Detection is not legitimacy: the limits of filtering-only defenses

Type: Article (interpretive risk)

Conceptual version: 1.0

Stabilization date: 2026-02-28

Detecting injection, toxic content, or anomalies can improve security. It does not make a response legitimate. Legitimacy is a governance property: perimeter, source hierarchy, response conditions, and enforceable abstention.

In most AI-security discourse, defense is framed as a problem of detection: detect malicious prompts, detect toxicity, detect jailbreak attempts, detect suspicious content, then filter, block, or redirect. Those approaches are useful. But they only address part of the problem.

They reduce the visibility of certain patterns.

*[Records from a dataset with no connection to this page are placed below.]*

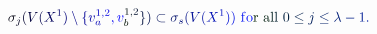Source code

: \documentclass[12pt]{article}
\begin{document}
\makeatletter
\renewcommand*{\@textcolor}[3]{%
  \protect\leavevmode
  \begingroup
    \color#1{#2}#3%
  \endgroup
}
\makeatother
\begin{displaymath}
\mathcolor[RGB]{0,0,15}{\sigma} _ { \mathcolor[RGB]{0,0,30}{j} } \mathcolor[RGB]{0,0,45}{(} \mathcolor[RGB]{0,0,60}{V} \mathcolor[RGB]{0,0,75}{(} \mathcolor[RGB]{0,0,90}{X} ^ { \mathcolor[RGB]{0,0,105}{1} } \mathcolor[RGB]{0,0,120}{)} \mathcolor[RGB]{0,0,135}{\setminus} \mathcolor[RGB]{0,0,150}{\{} \mathcolor[RGB]{0,0,165}{v} _ { \mathcolor[RGB]{0,0,180}{a} } ^ { \mathcolor[RGB]{0,0,195}{1} \mathcolor[RGB]{0,0,210}{,} \mathcolor[RGB]{0,0,225}{2} } \mathcolor[RGB]{0,0,240}{,} \mathcolor[RGB]{0,0,255}{v} _ { \mathcolor[RGB]{0,15,0}{b} } ^ { \mathcolor[RGB]{0,15,15}{1} \mathcolor[RGB]{0,15,30}{,} \mathcolor[RGB]{0,15,45}{2} } \mathcolor[RGB]{0,15,60}{\}} \mathcolor[RGB]{0,15,75}{)} \mathcolor[RGB]{0,15,90}{\subset} \mathcolor[RGB]{0,15,105}{\sigma} _ { \mathcolor[RGB]{0,15,120}{s} } \mathcolor[RGB]{0,15,135}{(} \mathcolor[RGB]{0,15,150}{V} \mathcolor[RGB]{0,15,165}{(} \mathcolor[RGB]{0,15,180}{X} ^ { \mathcolor[RGB]{0,15,195}{1} } \mathcolor[RGB]{0,15,210}{)} \mathcolor[RGB]{0,15,225}{)} \mathrm { ~ \mathcolor[RGB]{0,15,240}{f} \mathcolor[RGB]{0,15,255}{o} \mathcolor[RGB]{0,30,0}{r} ~ \mathcolor[RGB]{0,30,15}{a} \mathcolor[RGB]{0,30,30}{l} \mathcolor[RGB]{0,30,45}{l} ~ } \mathcolor[RGB]{0,30,60}{0} \mathcolor[RGB]{0,30,75}{\leq} \mathcolor[RGB]{0,30,90}{j} \mathcolor[RGB]{0,30,105}{\leq} \mathcolor[RGB]{0,30,120}{\lambda} \mathcolor[RGB]{0,30,135}{-} \mathcolor[RGB]{0,30,150}{1} \mathcolor[RGB]{0,30,165}{.}
\end{displaymath}
\end{document}
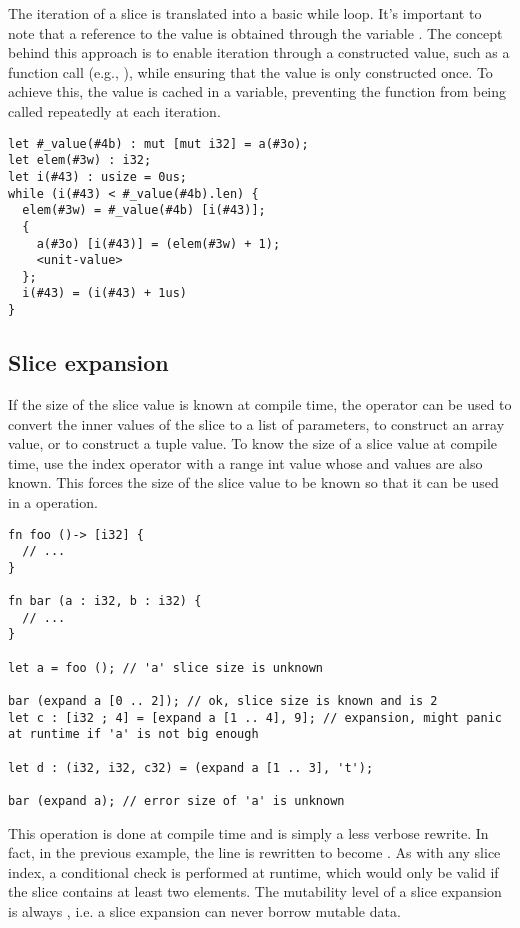 The iteration of a slice is translated into a basic while loop. It's important
to note that a reference to the value is obtained through the variable
. The concept behind this approach is to enable iteration
through a constructed value, such as a function call (e.g., ), while ensuring that the value is only constructed once. To achieve
this, the value is cached in a variable, preventing the function from being
called repeatedly at each iteration.

\begin{lstlisting}[style=intermediateVerb]
let #_value(#4b) : mut [mut i32] = a(#3o);
let elem(#3w) : i32;
let i(#43) : usize = 0us;
while (i(#43) < #_value(#4b).len) {
  elem(#3w) = #_value(#4b) [i(#43)];
  {
    a(#3o) [i(#43)] = (elem(#3w) + 1);
    <unit-value>
  };
  i(#43) = (i(#43) + 1us)
}
\end{lstlisting}

\subsection{Slice expansion}
\label{sec:slice_expansion}

If the size of the slice value is known at compile time, the 
operator can be used to convert the inner values of the slice to a list of
parameters, to construct an array value, or to construct a tuple value. To know
the size of a slice value at compile time, use the index operator with a range
int value whose  and  values are also known. This forces
the size of the slice value to be known so that it can be used in a
 operation.

\begin{lstlisting}[style=coloredverbatim]
fn foo ()-> [i32] {
  // ...
}

fn bar (a : i32, b : i32) {
  // ...
}

let a = foo (); // 'a' slice size is unknown

bar (expand a [0 .. 2]); // ok, slice size is known and is 2
let c : [i32 ; 4] = [expand a [1 .. 4], 9]; // expansion, might panic at runtime if 'a' is not big enough

let d : (i32, i32, c32) = (expand a [1 .. 3], 't');

bar (expand a); // error size of 'a' is unknown
  \end{lstlisting}

This operation is done at compile time and is simply a less verbose rewrite. In
fact, in the previous example, the line  is
rewritten to become . As with any slice index, a
conditional check is performed at runtime, which would only be valid if the
slice  contains at least two elements. The mutability level of a slice
expansion is always , i.e. a slice expansion can never borrow mutable
data.


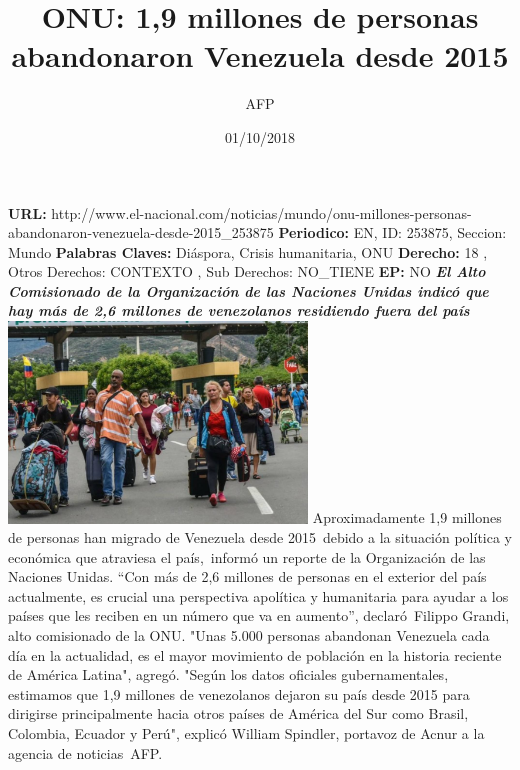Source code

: \documentclass{article}%
\title{\textbf{ONU: 1,9 millones de personas abandonaron Venezuela desde 2015}}%
\author{AFP}%
\date{01/10/2018}%
\begin{document}
%
\normalsize%
\maketitle%
\textbf{URL: }%
http://www.el{-}nacional.com/noticias/mundo/onu{-}millones{-}personas{-}abandonaron{-}venezuela{-}desde{-}2015\_253875\newline%
%
\textbf{Periodico: }%
EN, %
ID: %
253875, %
Seccion: %
Mundo\newline%
%
\textbf{Palabras Claves: }%
Diáspora, Crisis humanitaria, ONU\newline%
%
\textbf{Derecho: }%
18%
, Otros Derechos: %
CONTEXTO%
, Sub Derechos: %
NO\_TIENE%
\newline%
%
\textbf{EP: }%
NO\newline%
\newline%
%
\textbf{\textit{El Alto Comisionado de la Organización de las Naciones Unidas indicó que hay más de 2,6 millones de venezolanos residiendo fuera del país}}%
\newline%
\newline%
%
\includegraphics[width=300px]{237.jpg}%
\newline%
%
Aproximadamente 1,9 millones de personas han migrado de Venezuela desde 2015~debido a la situación política y económica que atraviesa el país,~informó un reporte de la Organización de las Naciones Unidas.%
\newline%
%
“Con más de 2,6 millones de personas en el exterior del país actualmente, es crucial una perspectiva apolítica y humanitaria para ayudar a los países que les reciben en un número que va en aumento”, declaró~Filippo Grandi, alto comisionado de la ONU.%
\newline%
%
"Unas 5.000 personas abandonan Venezuela cada día en la actualidad, es el mayor movimiento de población en la historia reciente de América Latina", agregó.%
\newline%
%
"Según los datos oficiales gubernamentales, estimamos que 1,9 millones de venezolanos dejaron su país desde 2015 para dirigirse principalmente hacia otros países de América del Sur como Brasil, Colombia, Ecuador y Perú", explicó William Spindler, portavoz de Acnur a la agencia de noticias~AFP.%
\end{document}
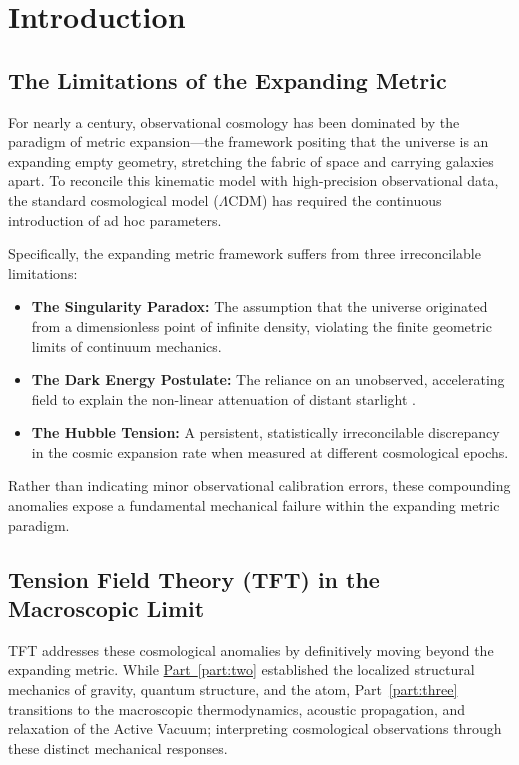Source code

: \chapter{Introduction}
\label{chap:part3_intro}

\section{The Limitations of the Expanding Metric}

For nearly a century, observational cosmology has been dominated by the paradigm of metric expansion---the framework positing that the universe is an expanding empty geometry, stretching the fabric of space and carrying galaxies apart. To reconcile this kinematic model with high-precision observational data, the standard cosmological model ($\Lambda$CDM) has required the continuous introduction of ad hoc parameters.

Specifically, the expanding metric framework suffers from three irreconcilable limitations:
\begin{itemize}
    \item \textbf{The Singularity Paradox:} The assumption that the universe originated from a dimensionless point of infinite density, violating the finite geometric limits of continuum mechanics.
    \item \textbf{The Dark Energy Postulate:} The reliance on an unobserved, accelerating field to explain the non-linear attenuation of distant starlight \cite{Riess_1998}.
    \item \textbf{The Hubble Tension:} A persistent, statistically irreconcilable discrepancy in the cosmic expansion rate when measured at different cosmological epochs.
\end{itemize}

Rather than indicating minor observational calibration errors, these compounding anomalies expose a fundamental mechanical failure within the expanding metric paradigm.

\section{Tension Field Theory (TFT) in the Macroscopic Limit}

TFT addresses these cosmological anomalies by definitively moving beyond the expanding metric. While \hyperref[part:two]{Part~\ref{part:two}} established the localized structural mechanics of gravity, quantum structure, and the atom, Part~\ref{part:three} transitions to the macroscopic thermodynamics, acoustic propagation, and relaxation of the Active Vacuum; interpreting cosmological observations through these distinct mechanical responses.

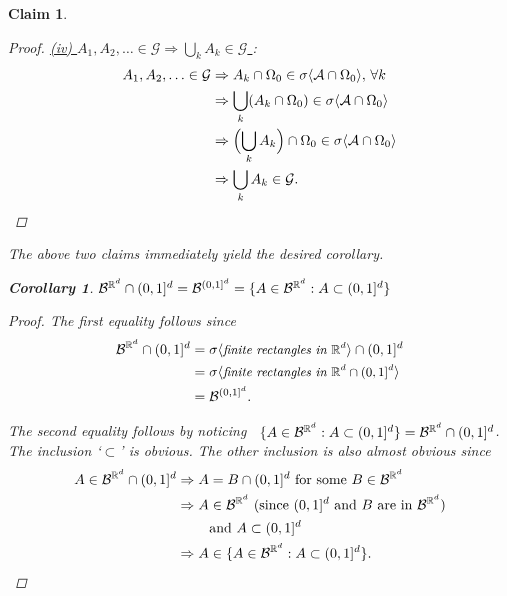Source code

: \documentclass[10pt,letterpaper,twocolumn]{article}
\newtheorem{corollary}{Corollary}
\newtheorem{claim}{Claim}
\begin{document}
\begin{claim}
\begin{proof}
  \vspace{.2cm}
\noindent
\underline{(iv) $A_1,A_2,\ldots \in \mathcal G \Rightarrow \bigcup_k A_k\in \mathcal G$ }:
\begin{align*}
A_1,A_2,\ldots \in \mathcal G&\Rightarrow A_k\cap \Omega_0 \in \sigma\langle \mathcal A\cap \Omega_0\rangle,\,\forall k \\
&\Rightarrow  \bigcup_k (A_k\cap \Omega_0) \in\sigma\langle \mathcal A\cap \Omega_0\rangle \\
 &\Rightarrow  \Bigl(\bigcup_k A_k\Bigr)\cap \Omega_0 \in\sigma\langle \mathcal A\cap \Omega_0\rangle \\
&\Rightarrow  \bigcup_k A_k\in \mathcal G.
\end{align*}


\end{proof}



The above two claims immediately yield the desired corollary. 
\begin{corollary} $\mathcal B^{\Bbb R^d}\cap (0,1]^d =\mathcal B^{(0,1]^d} = \{ A\in\mathcal B^{\Bbb R^d}: A\subset (0,1]^d\}$
\end{corollary}
\begin{proof}
The first equality follows since 
\begin{align*}
\mathcal B^{\Bbb R^d}\cap (0,1]^d &= \sigma\langle \textit{\small finite rectangles in $\Bbb R^d$}\rangle \cap (0,1]^d \\
&= \sigma\langle \textit{\small finite rectangles in $\Bbb R^d \cap (0,1]^d$}\rangle  \\
&=\mathcal B^{(0,1]^d} .
\end{align*}


The second equality follows by noticing \mbox{ $ \{ A\in\mathcal B^{\Bbb R^d}: A\subset (0,1]^d\}=\mathcal B^{\Bbb R^d}\cap (0,1]^d$}. The inclusion `$\subset$' is obvious. The other inclusion is also almost obvious since
\begin{align*}
 A\in \mathcal B^{\Bbb R^d}\cap (0,1]^d&\Rightarrow \text{$A=B\cap (0,1]^d$ for some $B\in\mathcal B^{\Bbb R^d}$}\\
 &\Rightarrow \text{$A\in \mathcal B^{\Bbb R^d}$  (since $(0,1]^d$ and $ B$ are in $\mathcal B^{\Bbb R^d}$)}\\
 &\qquad\text{ and $A\subset (0,1]^d$  }\\
  &\Rightarrow  A \in \{ A\in\mathcal B^{\Bbb R^d}: A\subset (0,1]^d\}.
\end{align*}
\end{proof}


\end{claim}
\end{document}
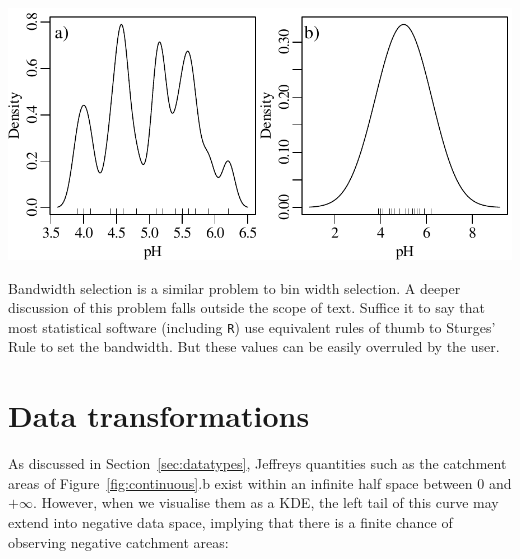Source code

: \noindent\begin{minipage}[t][][b]{.6\textwidth}
  \includegraphics[width=\textwidth]{../figures/bandwidth.pdf}\medskip
\end{minipage}
\begin{minipage}[t][][t]{.4\textwidth}
\end{minipage}

Bandwidth selection is a similar problem to bin width selection.  A
deeper discussion of this problem falls outside the scope of text.
Suffice it to say that most statistical software (including
\texttt{R}) use equivalent rules of thumb to Sturges' Rule to set the
bandwidth.  But these values can be easily overruled by the user.

\section{Data transformations}
\label{sec:transformations}

As discussed in Section~\ref{sec:datatypes}, Jeffreys quantities such
as the catchment areas of Figure~\ref{fig:continuous}.b exist within
an infinite half space between 0 and $+\infty$. However, when we
visualise them as a KDE, the left tail of this curve may extend into
negative data space, implying that there is a finite chance of
observing negative catchment areas:

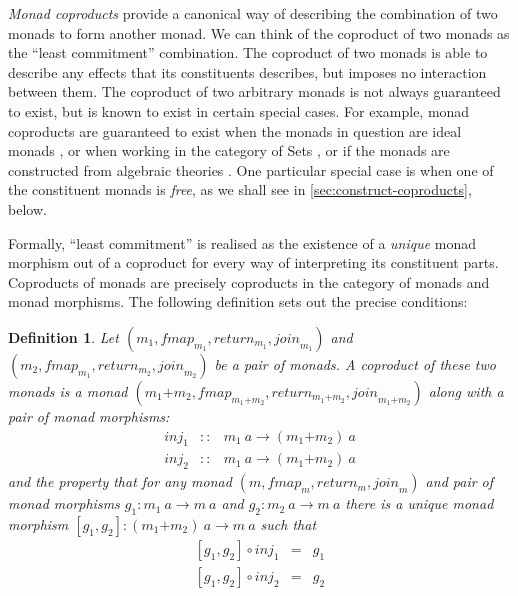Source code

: \documentclass{jfp1}
\newtheorem{definition}{Definition}
\begin{document}
\newcommand{\cprd}[2]{#1\mathord{+}#2}

\emph{Monad coproducts} provide a canonical way of describing the
combination of two monads to form another monad. We can think of the
coproduct of two monads as the ``least commitment'' combination. The
coproduct of two monads is able to describe any effects that its
constituents describes, but imposes no interaction between them. The
coproduct of two arbitrary monads is not always guaranteed to exist,
but is known to exist in certain special cases. For example, monad
coproducts are guaranteed to exist when the monads in question are
ideal monads \cite{ghani04coproducts}, or when working in the category
of Sets \cite{adamek12coproducts}, or if the monads are constructed
from algebraic theories \cite{hyland06combining}. One particular
special case is when one of the constituent monads is \emph{free}, as
we shall see in \autoref{sec:construct-coproducts}, below.

Formally, ``least commitment'' is realised as the existence of a
\emph{unique} monad morphism out of a coproduct for every way of
interpreting its constituent parts. Coproducts of monads are precisely
coproducts in the category of monads and monad morphisms. The
following definition sets out the precise conditions:
\begin{definition}\label{defn:coproducts}
  Let $(m_1, \mathit{fmap}_{m_1}, \mathit{return}_{m_1}, \mathit{join}_{m_1})$ and $(m_2,
  \mathit{fmap}_{m_1}, \mathit{return}_{m_2}, \mathit{join}_{m_2})$ be a pair of monads. A \emph{coproduct} of these two monads is a
  monad $(\cprd{m_1}{m_2}, \mathit{fmap}_{\cprd{m_1}{m_2}}, \mathit{return}_{\cprd{m_1}{m_2}},
  \mathit{join}_{\cprd{m_1}{m_2}})$ along with a pair of monad morphisms:
  \begin{displaymath}
    \begin{array}{rcl}
      \mathit{inj}_1 & :: & m_1~a \to (\cprd{m_1}{m_2})~a \\
      \mathit{inj}_2 & :: & m_1~a \to (\cprd{m_1}{m_2})~a
    \end{array}
  \end{displaymath}
  and the property that for any monad $(m,\mathit{fmap}_m,
  \mathit{return}_m, \mathit{join}_m)$ and pair of monad morphisms
  $g_1 : m_1~a \to m~a$ and $g_2 : m_2~a \to m~a$ there is a
  \emph{unique} monad morphism $[g_1,g_2] : (\cprd{m_1}{m_2})~a \to
  m~a$ such that
  \begin{displaymath}
    \begin{array}{rcl}
      {}[g_1,g_2] \circ \mathit{inj}_1 & = & g_1 \\
      {}[g_1,g_2] \circ \mathit{inj}_2 & = & g_2
    \end{array}
  \end{displaymath}
\end{definition}
\end{document}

They do not answer the most expensive question: when can a response be defended as legitimate, reconstructible, and enforceable when challenged?

Why detection is not enough

Detection often intervenes after confusion has already been installed: instruction versus data, source versus authority, context versus truth. Even when a filter blocks one class of attacks, the structural risk remains: the system can still produce a plausible answer outside defensible conditions.

A system can therefore be “clean” in the sense that nothing suspicious was detected, while still being illegitimate in the sense that no authorized basis, no hierarchy, no traceability, and no abstention rule support the output.

Detection: a symptom logic

Detection behaves like symptom medicine:

it observes patterns
it triggers rules
it reduces one class of visible behaviors.

But in an interpretive regime, the main exposure is not simply “a behavior to block.” It is the appearance of an assertion without legitimate grounding, which may then be reused, quoted, and treated as truth.

Legitimacy: a condition logic

Legitimacy is not a filter. It is an output contract. A response is legitimate only if minimum conditions are satisfied:

Admissibility: the topic falls within the authorized perimeter.
Authority: the response relies on admissible, ranked sources.
Traceability: the justification can be reconstructed, not merely intuited.
Proportional force: the level of assertion matches the level of proof.
Abstention: if the conditions are not met, the system can legitimately refrain from answering.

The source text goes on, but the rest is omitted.